## TRY IT
Would you output the whole of the data exactly?

╭──

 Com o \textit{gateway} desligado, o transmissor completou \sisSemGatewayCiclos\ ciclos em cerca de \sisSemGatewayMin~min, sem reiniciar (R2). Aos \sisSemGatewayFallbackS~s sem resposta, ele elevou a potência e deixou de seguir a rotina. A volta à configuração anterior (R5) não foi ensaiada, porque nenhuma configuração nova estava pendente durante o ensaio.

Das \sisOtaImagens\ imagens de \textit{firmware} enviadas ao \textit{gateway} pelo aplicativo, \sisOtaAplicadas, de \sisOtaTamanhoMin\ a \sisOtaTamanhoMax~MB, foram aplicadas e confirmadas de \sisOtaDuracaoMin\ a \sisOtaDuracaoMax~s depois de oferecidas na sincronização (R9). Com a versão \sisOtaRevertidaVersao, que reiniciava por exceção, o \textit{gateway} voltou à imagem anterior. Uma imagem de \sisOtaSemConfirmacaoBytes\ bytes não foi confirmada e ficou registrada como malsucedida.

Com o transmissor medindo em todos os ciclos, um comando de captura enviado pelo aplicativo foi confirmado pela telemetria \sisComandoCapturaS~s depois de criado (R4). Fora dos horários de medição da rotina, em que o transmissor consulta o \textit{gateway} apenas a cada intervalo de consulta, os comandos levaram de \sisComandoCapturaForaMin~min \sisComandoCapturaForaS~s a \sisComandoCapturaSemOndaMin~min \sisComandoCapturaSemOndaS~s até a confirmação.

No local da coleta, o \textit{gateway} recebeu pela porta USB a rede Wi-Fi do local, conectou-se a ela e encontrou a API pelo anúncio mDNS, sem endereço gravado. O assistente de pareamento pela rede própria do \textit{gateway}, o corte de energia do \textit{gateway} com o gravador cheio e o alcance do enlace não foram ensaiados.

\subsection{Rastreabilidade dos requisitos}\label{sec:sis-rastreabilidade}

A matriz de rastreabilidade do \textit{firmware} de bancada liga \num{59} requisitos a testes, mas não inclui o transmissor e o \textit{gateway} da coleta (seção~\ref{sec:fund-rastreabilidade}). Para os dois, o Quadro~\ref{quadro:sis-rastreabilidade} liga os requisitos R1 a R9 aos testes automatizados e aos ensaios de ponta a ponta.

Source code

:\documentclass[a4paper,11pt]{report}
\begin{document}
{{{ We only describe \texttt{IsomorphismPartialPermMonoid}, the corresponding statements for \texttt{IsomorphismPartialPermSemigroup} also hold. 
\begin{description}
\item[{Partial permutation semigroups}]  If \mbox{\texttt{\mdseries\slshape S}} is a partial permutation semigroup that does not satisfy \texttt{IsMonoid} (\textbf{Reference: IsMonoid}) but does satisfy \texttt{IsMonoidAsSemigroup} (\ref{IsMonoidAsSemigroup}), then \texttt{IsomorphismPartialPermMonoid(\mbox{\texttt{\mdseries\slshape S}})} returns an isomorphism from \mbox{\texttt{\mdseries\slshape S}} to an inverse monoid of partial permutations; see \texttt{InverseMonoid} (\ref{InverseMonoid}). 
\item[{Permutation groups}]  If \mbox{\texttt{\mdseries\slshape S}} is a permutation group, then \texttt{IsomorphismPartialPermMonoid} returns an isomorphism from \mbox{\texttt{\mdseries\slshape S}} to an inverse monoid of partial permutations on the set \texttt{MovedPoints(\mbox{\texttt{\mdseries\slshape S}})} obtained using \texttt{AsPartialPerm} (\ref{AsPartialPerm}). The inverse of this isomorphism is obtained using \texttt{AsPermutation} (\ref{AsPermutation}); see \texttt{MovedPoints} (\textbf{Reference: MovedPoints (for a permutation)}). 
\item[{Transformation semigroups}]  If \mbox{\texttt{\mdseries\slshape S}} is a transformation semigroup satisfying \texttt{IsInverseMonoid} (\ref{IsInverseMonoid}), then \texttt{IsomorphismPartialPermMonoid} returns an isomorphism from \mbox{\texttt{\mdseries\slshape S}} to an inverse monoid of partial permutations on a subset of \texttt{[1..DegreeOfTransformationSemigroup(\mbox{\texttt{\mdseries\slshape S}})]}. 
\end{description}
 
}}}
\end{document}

╰──

## OUTPUT FOR THIS TASK
 Com o \textit{gateway} desligado, o transmissor completou \sisSemGatewayCiclos\ ciclos em cerca de \sisSemGatewayMin~min, sem reiniciar (R2). Aos \sisSemGatewayFallbackS~s sem resposta, ele elevou a potência e deixou de seguir a rotina. A volta à configuração anterior (R5) não foi ensaiada, porque nenhuma configuração nova estava pendente durante o ensaio.

Das \sisOtaImagens\ imagens de \textit{firmware} enviadas ao \textit{gateway} pelo aplicativo, \sisOtaAplicadas, de \sisOtaTamanhoMin\ a \sisOtaTamanhoMax~MB, foram aplicadas e confirmadas de \sisOtaDuracaoMin\ a \sisOtaDuracaoMax~s depois de oferecidas na sincronização (R9). Com a versão \sisOtaRevertidaVersao, que reiniciava por exceção, o \textit{gateway} voltou à imagem anterior. Uma imagem de \sisOtaSemConfirmacaoBytes\ bytes não foi confirmada e ficou registrada como malsucedida.

Com o transmissor medindo em todos os ciclos, um comando de captura enviado pelo aplicativo foi confirmado pela telemetria \sisComandoCapturaS~s depois de criado (R4). Fora dos horários de medição da rotina, em que o transmissor consulta o \textit{gateway} apenas a cada intervalo de consulta, os comandos levaram de \sisComandoCapturaForaMin~min \sisComandoCapturaForaS~s a \sisComandoCapturaSemOndaMin~min \sisComandoCapturaSemOndaS~s até a confirmação.

No local da coleta, o \textit{gateway} recebeu pela porta USB a rede Wi-Fi do local, conectou-se a ela e encontrou a API pelo anúncio mDNS, sem endereço gravado. O assistente de pareamento pela rede própria do \textit{gateway}, o corte de energia do \textit{gateway} com o gravador cheio e o alcance do enlace não foram ensaiados.

\subsection{Rastreabilidade dos requisitos}\label{sec:sis-rastreabilidade}

A matriz de rastreabilidade do \textit{firmware} de bancada liga \num{59} requisitos a testes, mas não inclui o transmissor e o \textit{gateway} da coleta (seção~\ref{sec:fund-rastreabilidade}). Para os dois, o Quadro~\ref{quadro:sis-rastreabilidade} liga os requisitos R1 a R9 aos testes automatizados e aos ensaios de ponta a ponta.

Source code

:\documentclass[a4paper,11pt]{report}
\begin{document}
{{{ We only describe \texttt{IsomorphismPartialPermMonoid}, the corresponding statements for \texttt{IsomorphismPartialPermSemigroup} also hold. 
\begin{description}
\item[{Partial permutation semigroups}]  If \mbox{\texttt{\mdseries\slshape S}} is a partial permutation semigroup that does not satisfy \texttt{IsMonoid} (\textbf{Reference: IsMonoid}) but does satisfy \texttt{IsMonoidAsSemigroup} (\ref{IsMonoidAsSemigroup}), then \texttt{IsomorphismPartialPermMonoid(\mbox{\texttt{\mdseries\slshape S}})} returns an isomorphism from \mbox{\texttt{\mdseries\slshape S}} to an inverse monoid of partial permutations; see \texttt{InverseMonoid} (\ref{InverseMonoid}). 
\item[{Permutation groups}]  If \mbox{\texttt{\mdseries\slshape S}} is a permutation group, then \texttt{IsomorphismPartialPermMonoid} returns an isomorphism from \mbox{\texttt{\mdseries\slshape S}} to an inverse monoid of partial permutations on the set \texttt{MovedPoints(\mbox{\texttt{\mdseries\slshape S}})} obtained using \texttt{AsPartialPerm} (\ref{AsPartialPerm}). The inverse of this isomorphism is obtained using \texttt{AsPermutation} (\ref{AsPermutation}); see \texttt{MovedPoints} (\textbf{Reference: MovedPoints (for a permutation)}). 
\item[{Transformation semigroups}]  If \mbox{\texttt{\mdseries\slshape S}} is a transformation semigroup satisfying \texttt{IsInverseMonoid} (\ref{IsInverseMonoid}), then \texttt{IsomorphismPartialPermMonoid} returns an isomorphism from \mbox{\texttt{\mdseries\slshape S}} to an inverse monoid of partial permutations on a subset of \texttt{[1..DegreeOfTransformationSemigroup(\mbox{\texttt{\mdseries\slshape S}})]}. 
\end{description}
 
}}}
\end{document}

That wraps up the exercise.